Off Balance Sheet Arrangements
As of February 28, 2009, there were no off balance sheet arrangements.
Item 3. Quantitative and Qualitative Disclosures About Market Risk
A smaller reporting company is not required to provide the information required by this Item.
Item 4T. Controls and Procedures
We carried out an evaluation of the effectiveness of the design and operation of our disclosure controls and procedures (as defined in Exchange Act Rules 13a-15(e) and 15d-15(e)) as of February 28, 2009. This evaluation was carried out under the supervision and with the participation of our Chief Executive Officer, Christopher Johns, and our Chief Financial Officer, Michael C. Palasick. Based upon that evaluation, our Chief Executive Officer and Chief Financial Officer concluded that, as of February 28, 2009, our disclosure controls and procedures are effective. There have been no changes in our internal controls over financial reporting during the quarter ended February 28, 2009.

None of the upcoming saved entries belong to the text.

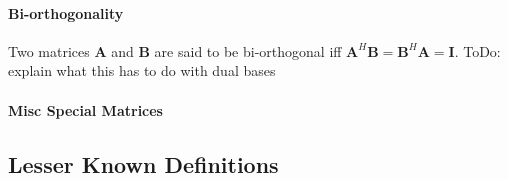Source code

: 
\paragraph{Bi-orthogonality}
Two matrices $\mathbf{A}$ and $\mathbf{B}$ are said to be bi-orthogonal iff $\mathbf{A}^H \mathbf{B} =  \mathbf{B}^H \mathbf{A} = \mathbf{I}$. ToDo: explain what this has to do with dual bases




\paragraph{Misc Special Matrices}












\subsection{Lesser Known Definitions}

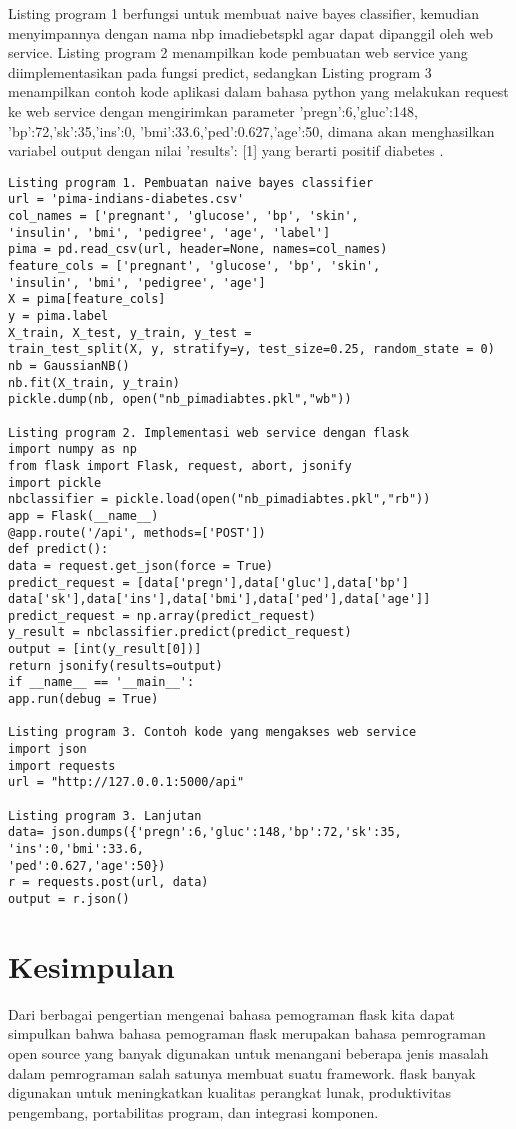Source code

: \documentclass[12pt]{article}
\begin{document}
Listing program 1 berfungsi untuk membuat naive bayes classifier, kemudian menyimpannya dengan nama nbp imadiebetspkl agar dapat dipanggil oleh web service. Listing program 2 menampilkan kode pembuatan web service yang diimplementasikan pada fungsi predict, sedangkan Listing program 3 menampilkan contoh kode aplikasi dalam bahasa python yang melakukan request ke web service dengan mengirimkan parameter 'pregn':6,'gluc':148,
'bp':72,'sk':35,'ins':0,
'bmi':33.6,'ped':0.627,'age':50, dimana akan menghasilkan variabel output dengan nilai {'results': [1]} yang berarti positif diabetes \cite{setyawan2017implementasi}.

\begin{verbatim}
Listing program 1. Pembuatan naive bayes classifier
url = 'pima-indians-diabetes.csv'
col_names = ['pregnant', 'glucose', 'bp', 'skin',
'insulin', 'bmi', 'pedigree', 'age', 'label']
pima = pd.read_csv(url, header=None, names=col_names)
feature_cols = ['pregnant', 'glucose', 'bp', 'skin',
'insulin', 'bmi', 'pedigree', 'age']
X = pima[feature_cols]
y = pima.label
X_train, X_test, y_train, y_test =
train_test_split(X, y, stratify=y, test_size=0.25, random_state = 0)
nb = GaussianNB()
nb.fit(X_train, y_train)
pickle.dump(nb, open("nb_pimadiabtes.pkl","wb"))

Listing program 2. Implementasi web service dengan flask
import numpy as np
from flask import Flask, request, abort, jsonify
import pickle
nbclassifier = pickle.load(open("nb_pimadiabtes.pkl","rb"))
app = Flask(__name__)
@app.route('/api', methods=['POST'])
def predict():
data = request.get_json(force = True)
predict_request = [data['pregn'],data['gluc'],data['bp']
data['sk'],data['ins'],data['bmi'],data['ped'],data['age']]
predict_request = np.array(predict_request)
y_result = nbclassifier.predict(predict_request)
output = [int(y_result[0])]
return jsonify(results=output)
if __name__ == '__main__':
app.run(debug = True)

Listing program 3. Contoh kode yang mengakses web service
import json
import requests
url = "http://127.0.0.1:5000/api"

Listing program 3. Lanjutan
data= json.dumps({'pregn':6,'gluc':148,'bp':72,'sk':35,
'ins':0,'bmi':33.6,
'ped':0.627,'age':50})
r = requests.post(url, data)
output = r.json()
\end{verbatim}






\section{Kesimpulan}
Dari berbagai pengertian mengenai bahasa pemograman flask kita dapat simpulkan bahwa bahasa pemograman flask merupakan bahasa pemrograman open source yang banyak digunakan untuk menangani beberapa jenis masalah dalam pemrograman salah satunya membuat suatu framework. flask banyak digunakan untuk meningkatkan kualitas perangkat lunak, produktivitas pengembang, portabilitas program, dan integrasi komponen.
\end{document}
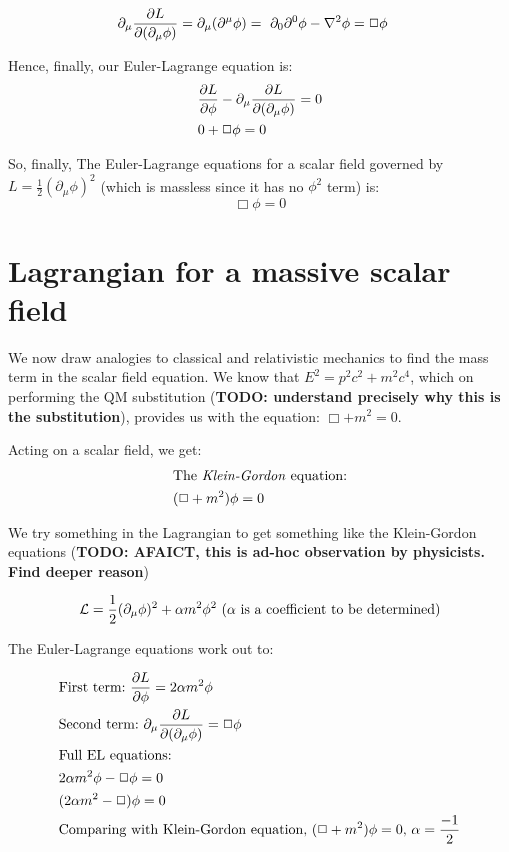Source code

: \begin{align*}
    &\partial_\mu \pdv{L}{(\partial_\mu \phi)} = \partial_\mu (\partial^\mu \phi)
    =~\partial_0 \partial^0  \phi - \laplacian \phi = \Box \phi
\end{align*}

Hence, finally, our Euler-Lagrange equation is:
\begin{align*}
    &\pdv{L}{\phi} -  \partial_\mu \pdv{L}{(\partial_\mu \phi)} = 0 \\
    &0 + \Box \phi  = 0
\end{align*}

So, finally, The Euler-Lagrange equations for a scalar field governed by $L =
\frac{1}{2} (\partial_\mu \phi)^2$ (which is massless since it has no $\phi^2$
term) is:
\begin{equation}
    \boxed{\Box \phi  = 0}
 \end{equation}
\section{Lagrangian for a massive scalar field}
We now draw analogies to classical and relativistic mechanics to find
the mass term in the scalar field equation. We know that
$E^2 = p^2 c^2 + m^2 c^4$, which on performing the QM substitution
(\textbf{TODO: understand precisely why this is the substitution}), provides
us with the equation:  $\Box + m^2 = 0$.

Acting on a scalar field, we get:
\begin{align*}
    &\text{The \textit{Klein-Gordon} equation:}\\
    &(\Box + m^2) \phi = 0
\end{align*}

We try something in the Lagrangian to get something like the Klein-Gordon
equations (\textbf{TODO: AFAICT, this is ad-hoc observation by physicists. Find deeper reason})

\begin{align*}
    &\mathcal{L} = \frac{1}{2} (\partial_\mu \phi)^2 + \alpha m^2 \phi^2~\text{($\alpha$ is a coefficient to be determined)} \\
\end{align*}

The Euler-Lagrange equations work out to:

\begin{align*}
    &\text{First term:}
    ~\pdv{L}{\phi} =  2 \alpha m^2 \phi\\
    &\text{Second term:}
    ~\partial_\mu \pdv{L}{(\partial_\mu \phi)} = \Box \phi \\
    &\text{Full EL equations:} \\
    &2 \alpha m^2 \phi - \Box \phi = 0 \\
    &(2 \alpha m^2 - \Box) \phi = 0 \\
    &\text{Comparing with Klein-Gordon equation, $(\Box + m^2) \phi = 0$, $\alpha = \frac{-1}{2}$}
\end{align*}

Disclosure controls and procedures are controls and other procedures that are designed to ensure that information required to be disclosed in our reports filed or submitted under the Exchange Act are recorded, processed, summarized and reported, within the time periods specified in the SEC's rules and forms. Disclosure controls and procedures include, without limitation, controls and procedures designed to ensure that information required to be disclosed in our reports filed under the Exchange Act is accumulated and communicated to management, including our Chief Executive Officer and Chief Financial Officer, to allow timely decisions regarding required disclosure.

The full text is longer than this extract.